■ Your instructions:
For the data below, work out how many lines contain the word "Bygg" and supply only that number.

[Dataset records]
········

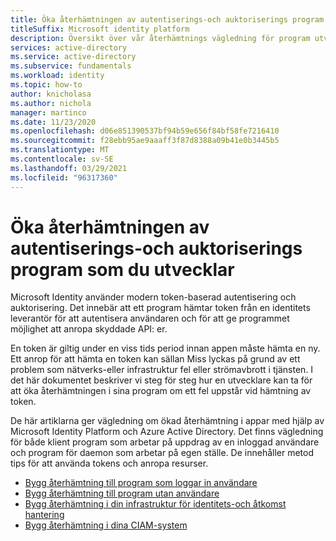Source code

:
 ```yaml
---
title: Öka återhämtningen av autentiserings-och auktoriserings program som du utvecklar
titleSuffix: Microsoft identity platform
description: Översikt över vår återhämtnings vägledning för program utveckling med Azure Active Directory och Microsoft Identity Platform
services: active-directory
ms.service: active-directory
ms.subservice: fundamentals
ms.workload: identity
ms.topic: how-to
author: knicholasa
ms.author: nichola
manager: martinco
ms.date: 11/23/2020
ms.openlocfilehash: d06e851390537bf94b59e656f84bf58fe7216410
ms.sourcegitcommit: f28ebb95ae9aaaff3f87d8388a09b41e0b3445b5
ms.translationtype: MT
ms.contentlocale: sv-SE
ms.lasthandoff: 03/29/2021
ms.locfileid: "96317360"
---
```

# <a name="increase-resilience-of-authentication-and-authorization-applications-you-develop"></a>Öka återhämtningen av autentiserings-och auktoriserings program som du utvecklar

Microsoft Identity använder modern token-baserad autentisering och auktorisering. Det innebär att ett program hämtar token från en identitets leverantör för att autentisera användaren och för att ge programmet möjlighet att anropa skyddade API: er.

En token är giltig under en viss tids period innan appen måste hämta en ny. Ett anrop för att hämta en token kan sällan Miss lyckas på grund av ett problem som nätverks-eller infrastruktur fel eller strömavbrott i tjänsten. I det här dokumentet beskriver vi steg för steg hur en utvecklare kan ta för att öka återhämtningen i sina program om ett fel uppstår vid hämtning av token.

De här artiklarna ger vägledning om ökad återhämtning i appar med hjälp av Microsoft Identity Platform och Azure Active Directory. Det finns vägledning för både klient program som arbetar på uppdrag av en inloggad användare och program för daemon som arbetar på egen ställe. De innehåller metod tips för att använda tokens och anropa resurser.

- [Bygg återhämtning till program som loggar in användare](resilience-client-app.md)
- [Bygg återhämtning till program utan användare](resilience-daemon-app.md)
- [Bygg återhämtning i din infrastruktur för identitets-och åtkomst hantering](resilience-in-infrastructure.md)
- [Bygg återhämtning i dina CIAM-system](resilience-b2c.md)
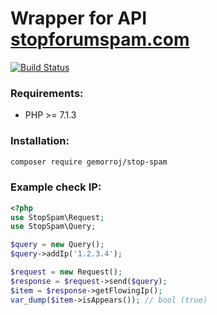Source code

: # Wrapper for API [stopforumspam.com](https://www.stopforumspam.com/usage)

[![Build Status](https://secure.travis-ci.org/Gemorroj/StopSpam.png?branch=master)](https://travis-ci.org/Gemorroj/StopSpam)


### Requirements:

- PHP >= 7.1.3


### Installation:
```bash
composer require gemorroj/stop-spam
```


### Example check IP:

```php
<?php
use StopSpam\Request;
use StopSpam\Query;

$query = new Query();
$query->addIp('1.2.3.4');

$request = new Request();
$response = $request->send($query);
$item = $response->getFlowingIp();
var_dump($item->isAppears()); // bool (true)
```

········

■ Result of the exercise:
4